How must we interpret this law of God? How, if not by love? The love that stamps the precepts of right-living on the mind and bids us put them into practice. Listen to Truth speaking of this law: “This is my commandment, that you love one another.” Listen to Paul: “The whole law,” he declares, “is summed up in love”; and again: “Help one another in your troubles, and you will fulfill the law of Christ.” the law of Christ–does anything other than love more fittingly describe it? Truly we are keeping this law when, out of love, we go to the help of a brother or sister in trouble.
But we are told that this law is manifold. Why? Because love’s lively concern for others is reflected in all the virtues. It begins with two commands, but soon embraces many more. Paul gives a good summary of its various aspects. “Love is patient,” he says, “and kind; it is never jealous or conceited; its conduct is blameless; it is not ambitious, not selfish, not quick to take offense; it harbors no evil thoughts, does not gloat over other people’s sins, but is gladdened by an upright life.” Moral Reflections on Job by Gregory the Great.
I ran across this passage earlier this week in the Readings for the Daily Office from the Early Church. St. Gregory makes a number of powerful observations that help us understand Holy Scripture. Principally, he enjoins us to read the Torah (the Law) through the lens of love. Jesus taught that all of the law and all of the prophets hung on the commandments to love God and love our neighbors. Matt. 22:40.
In Jesus’ day (just as in ours), some argued that the scriptures should be read as an exclusionary document. Thus, many (lepers, those with physical infirmities, women, and outsiders) were excluded from the Temple. Jesus asked the Pharisees, “What have you done to help them inside?” Through acts of love and mercy, Jesus brought many back within the circle of faith. The Pharisees used the scriptures as a club to beat people away from the gates of the church. Jesus, interpreting the scriptures through the template of love, showed us how to welcome God’s children back home.
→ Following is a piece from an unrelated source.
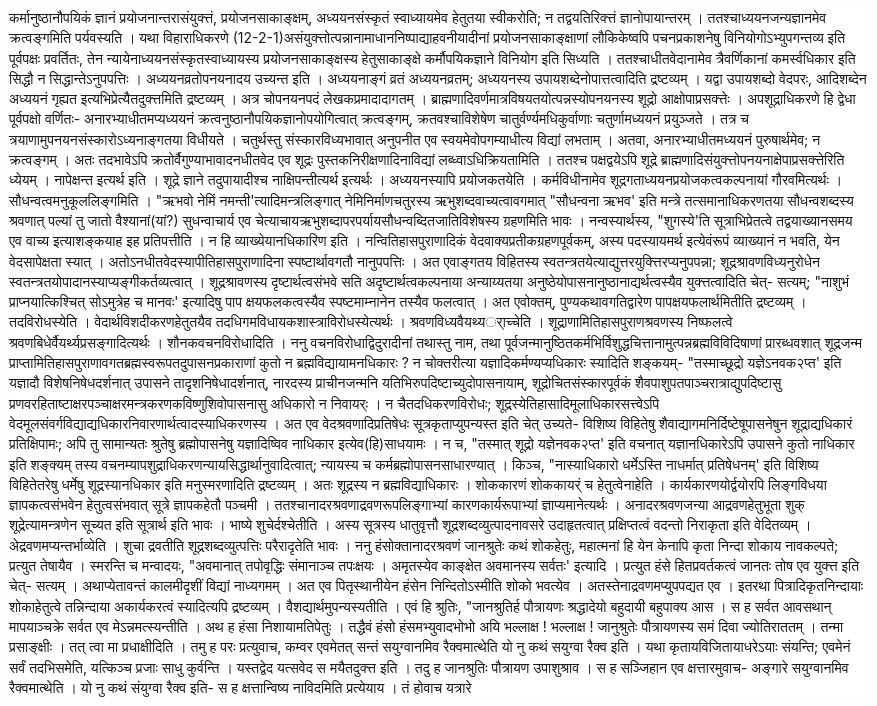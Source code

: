 कर्मानुष्ठानौपयिकं ज्ञानं प्रयोजनान्तरासंयुक्त्तं, प्रयोजनसाकाङ्क्षम्, अध्ययनसंस्कृतं स्वाध्यायमेव हेतुतया स्वीकरोति; न तद्वयतिरिक्त्तं ज्ञानोपायान्तरम् । ततश्चाध्ययनजन्यज्ञानमेव क्रत्वङ्गमिति पर्यवस्यति । यथा विहाराधिकरणे (12-2-1)असंयुक्त्तोत्पन्नानामाधाननिष्पाद्याहवनीयादीनां प्रयोजनसाकाङ्क्षाणां लौकिकेष्वपि पचनप्रकाशनेषु विनियोगोऽभ्युपगन्तव्य इति पूर्वपक्षः प्रवर्तितः, तेन न्यायेनाध्ययनसंस्कृतस्वाध्यायस्य प्रयोजनसाकाङ्क्षस्य हेतुसाकाङ्क्षे कर्मौपयिकज्ञाने विनियोग इति सिध्यति । ततश्चाधीतवेदानामेव त्रैवर्णिकानां कमर्स्वधिकार इति सिद्धौ न सिद्धान्तेऽनुपपत्तिः । अध्ययनव्रतोपनयनादय उच्यन्त इति । अध्ययनाङ्गं व्रतं अध्ययनव्रतम्; अध्ययनस्य उपायशब्देनोपात्तत्वादिति द्रष्टव्यम् । यद्वा उपायशब्दो वेदपरः, आदिशब्देन अध्ययनं गृह्यत इत्यभिप्रेत्यैतदुक्त्तमिति द्रष्टव्यम् । अत्र चोपनयनपदं लेखकप्रमादादागतम् । ब्राह्मणादिवर्णमात्रविषयतयोत्पन्नस्योपनयनस्य शूद्रो आक्षोपाप्रसक्त्तेः । अपशूद्राधिकरणे हि द्वेधा पूर्वपक्षो वर्णितः- अनारभ्याधीतमप्यध्ययनं क्रत्वनुष्ठानौपयिकज्ञानोपयोगित्वात् क्रत्वङ्गम्, क्रतवश्चाविशेषेण चातुर्वर्ण्यमधिकुर्वाणाः चतुर्णामध्ययनं प्रयुञ्जते । तत्र च त्रयाणामुपनयनसंस्कारोऽध्यनाङ्गतया विधीयते । चतुर्थस्तु संस्कारविध्यभावात् अनुपनीत एव स्वयमेवोपगम्याधीत्य विद्यां लभताम् । अतवा, अनारभ्याधीतमध्ययनं पुरुषार्थमेव; न क्रत्वङ्गम् । अतः तदभावेऽपि क्रतोर्वैगुण्याभावादनधीतवेद एव शूद्रः पुस्तकनिरीक्षणादिनाविद्यां लब्ध्वाऽधिक्रियतामिति । ततश्च पक्षद्वयेऽपि शूद्रे ब्राह्मणादिसंयुक्त्तोपनयनाक्षेपाप्रसक्त्तेरिति ध्येयम् । नापेक्षन्त इत्यर्थ इति । शूद्रे ज्ञाने तदुपायादीश्च नाक्षिपन्तीत्यर्थ इत्यर्थः । अध्ययनस्यापि प्रयोजकतयेति । कर्मविधीनामेव शूद्रगताध्ययनप्रयोजकत्वकल्पनायां गौरवमित्यर्थः । सौधन्वत्वमनुकूललिङ्गमिति । "ऋभवो नेमिं नमन्ती'त्यादिमन्त्रलिङ्गात् नेमिनिर्माणचतुरस्य ऋभुशब्दवाच्यत्वावगमात् "सौधन्वना ऋभव' इति मन्त्रे तत्समानाधिकरणतया सौधन्वशब्दस्य श्रवणात् पल्यां तु जातो वैश्यानां(यां?) सुधन्वाचार्य एव चेत्याचायऋभुशब्दापरपर्यायसौधन्वब्दितजातिविशेषस्य ग्रहणमिति भावः । नन्वस्यार्थस्य, "शुगस्ये'ति सूत्राभिप्रेतत्वे तद्वयाख्यानसमय एव वाच्य इत्याशङ्कयाह इह प्रतिपत्तीति । न हि व्याख्येयानधिकारिण इति । नन्वितिहासपुराणादिकं वेदवाक्यप्रतीकग्रहणपूर्वकम्, अस्य पदस्यायमर्थ इत्येवंरूपं व्याख्यानं न भवति, येन वेदसापेक्षता स्यात् । अतोऽनधीतवेदस्यापीतिहासपुराणादिना स्पष्टार्थावगतौ नानुपपत्तिः । अत एवाङ्गतय विहितस्य स्वतन्त्रतयेत्याद्युत्तरयुक्त्तिरप्यनुपपन्ना; शूद्रश्रावणविध्यनुरोधेन स्वतन्त्रतयोपादानस्याप्यङ्गीकर्तव्यत्वात् । शूद्रश्रावणस्य दृष्टार्थत्वसंभवे सति अदृष्टार्थत्वकल्पनाया अन्याय्यतया अनुष्ठेयोपासनानुष्ठानाद्यर्थत्वस्यैव युक्त्तत्वादिति चेत्- सत्यम्; "नाशुभं प्राप्नयात्किश्चित् सोऽमुत्रेह च मानवः' इत्यादिषु पाप क्षयफलकत्वस्यैव स्पष्टमाम्नानेन तस्यैव फलत्वात् । अत एवोक्तम्, पुण्यकथावगतिद्वारेण पापक्षयफलार्थमितीति द्रष्टव्यम् । तदविरोधस्येति । वेदार्थविशदीकरणहेतुतयैव तदधिगमविधायकशास्त्राविरोधस्येत्यर्थः । श्रवणविध्यवैयथ्यर्ाच्चेति । शूद्राणामितिहासपुराणश्रवणस्य निष्फलत्वे श्रवणबिधेर्वैयर्थ्यप्रसङ्गादित्यर्थः । शौनकवचनविरोधादिति । ननु वचनविरोधाद्विदुरादीनां तथास्तु नाम, तथा पूर्वजन्मानुष्ठितकर्मभिर्विशुद्धचित्तानामुत्पन्नब्रह्मविविदिषाणां प्रारब्धवशात् शूद्रजन्म प्राप्तामितिहासपुराणावगतब्रह्मस्वरूपतदुपासनप्रकाराणां कुतो न ब्रह्मविद्यायामनधिकारः ? न चोक्तरीत्या यज्ञादिकर्मण्यप्यधिकारः स्यादिति शङ्कयम्- "तस्माच्छूद्रो यज्ञेऽनवक२प्त' इति यज्ञादौ विशेषनिषेधदर्शनात् उपासने तादृशनिषेधादर्शनात्, नारदस्य प्राचीनजन्मनि यतिभिरुपदिष्टाच्युदोपासनायाम्, शूद्रोचितसंस्कारपूर्वकं शैवपाशुपतपाञ्चरात्राद्युपदिष्टासु प्रणवरहिताष्टाक्षरपञ्चाक्षरमन्त्रकरणकविष्णुशिवोपासनासु अधिकारो न निवायर्ः । न चैतदधिकरणविरोधः; शूद्रस्येतिहासादिमूलाधिकारसत्त्वेऽपि वेदमूलसंवर्गविद्याद्यधिकारनिवारणार्थत्वादस्याधिकरणस्य । अत एव वेदश्रवणादिप्रतिषेधः सूत्रकृताप्युपन्यस्त इति चेत् उच्यते- विशिष्य विहितेषु शैवाद्यागमनिर्दिष्टेषूपासनेषुन शूद्राद्यधिकारं प्रतिक्षिपामः; अपि तु सामान्यतः श्रुतेषु ब्रह्मोपासनेषु यज्ञादिष्विव नाधिकार इत्येव(हि)साधयामः । न च, "तस्मात् शूद्रो यज्ञेनवक२प्त' इति वचनात् यज्ञानधिकारेऽपि उपासने कुतो नाधिकार इति शङ्क्यम् तस्य वचनम्यापशुद्राधिकरणन्यायसिद्धार्थानुवादित्वात्; न्यायस्य च कर्मब्रह्मोपासनसाधारण्यात् । किञ्च, "नास्याधिकारो धर्मेऽस्ति नाधर्मात् प्रतिषेधनम्' इति विशिष्य विहितेतरेषु धर्मेषु शूद्रस्यानधिकार इति मनुस्मरणादिति द्रष्टव्यम् । अतः शूद्रस्य न ब्रह्मविद्याधिकारः । शोककारणं शोककायर्ं च हेतुत्वेनाहेति । कार्यकारणयोर्द्वयोरपि लिङ्गविधया ज्ञापकत्वसंभवेन हेतुत्वसंभवात् सूत्रे ज्ञापकहेतौ पञ्चमी । ततश्चानादरश्रवणाद्रवणरूपलिङ्गाभ्यां कारणकार्यरूपाभ्यां ज्ञाप्यमानेत्यर्थः । अनादरश्रवणजन्या आद्रवणहेतुभूता शुक् शूद्रेत्यामन्त्रणेन सूच्यत इति सूत्रार्थ इति भावः । भाष्ये शुचेर्दश्चेतीति । अस्य सूत्रस्य धातुवृत्तौ शूद्रशब्दव्युत्पादनावसरे उदाहृतत्वात् प्रक्षिप्तत्वं वदन्तो निराकृता इति वेदितव्यम् । अेद्रवणमप्यन्तर्भाव्येति । शुचा द्रवतीति शूद्रशब्दव्युत्पत्तिः परैरादृतेति भावः । ननु हंसोक्तानादरश्रवणं जानश्रुतेः कथं शोकहेतुः, महात्मनां हि येन केनापि कृता निन्दा शोकाय नावकल्पते; प्रत्युत तेषायैव । स्मरन्ति च मन्वादयः, "अवमानात् तपोवृद्धिः संमानाञ्च तपःक्षयः । अमृतस्येव काङ्क्षेत अवमानस्य सर्वतः' इत्यादि । प्रत्युत हंसे हितप्रवर्तकत्वं जानतः तोष एव युक्त्त इति चेत्- सत्यम् । अथाप्येतावन्तं कालमीदृशीं विद्यां नाध्यगमम् । अत एव पितृस्थानीयेन हंसेन निन्दितोऽस्मीति शोको भवत्येव । अतस्तेनाद्रवणमप्युपपद्यत एव । इतरथा पित्रादिकृतनिन्दायाः शोकाहेतुत्वे तन्निन्दाया अकार्यकरत्वं स्यादित्यपि द्रष्टव्यम् । वैशद्यार्थमुपन्यस्यतीति । एवं हि श्रुतिः, "जानश्रुतिर्ह पौत्रायणः श्रद्धादेयो बहुदायी बहुपाक्य आस । स ह सर्वत आवसथान् मापयाञ्चक्रे सर्वत एव मेऽन्नमत्स्यन्तीति । अथ ह हंसा निशायामतिपेतुः । तद्धैवं हंसो हंसमभ्युवादभोभो अयि भल्लाक्ष ! भल्लाक्ष ! जानुश्रुतेः पौत्रायणस्य समं दिवा ज्योतिराततम् । तन्मा प्रसाङ्क्षीः । तत् त्वा मा प्रधाक्षीदिति । तमु ह परः प्रत्युवाच, कम्वर एवमेतत् सन्तं सयुग्वानमिव रैक्वमात्थेति यो नु कथं सयुग्वा रैक्व इति । यथा कृतायविजितायाधरेऽयाः संयन्ति; एवमेनं सर्वं तदभिसमेति, यत्किञ्च प्रजाः साधु कुर्वन्ति । यस्तद्वेद यत्सवेद स मयैतदुक्त्त इति । तदु ह जानश्रुतिः पौत्रायण उपाशुश्राव । स ह सञ्जिहान एव क्षत्तारमुवाच- अङ्गारे सयुग्वानमिव रैक्वमात्थेति । यो नु कथं संयुग्वा रैक्व इति- स ह क्षत्तान्विष्य नाविदमिति प्रत्येयाय । तं होवाच यत्रारे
We see this same tension played out in the book of Job. Job endures calamity upon catastrophe without blaming God for what’s happened to him. His three “friends” (Eliphaz, Bildad, and Zophar) arrive to convince him that God always punishes evil and rewards good, so somehow, Job must’ve sinned. Job’s friends do have a superficial understanding of the scriptures; they just don’t understand much about love, or God for that matter. (A very good friend of mine observes that Job’s friends did everything right: until they open their mouths.)
Those who follow Christ know that all scripture, the Old Testament and the New, must be read with eyes of love. If we love God and His children, we cannot leave those in need behind. And once we recognize that love provides the Rosetta Stone by which we interpret all the teachings of Scripture, we find ourselves compelled to love more broadly and more deeply. We find ourselves breathing in a climate of grace, and we begin to learn the language of blessing.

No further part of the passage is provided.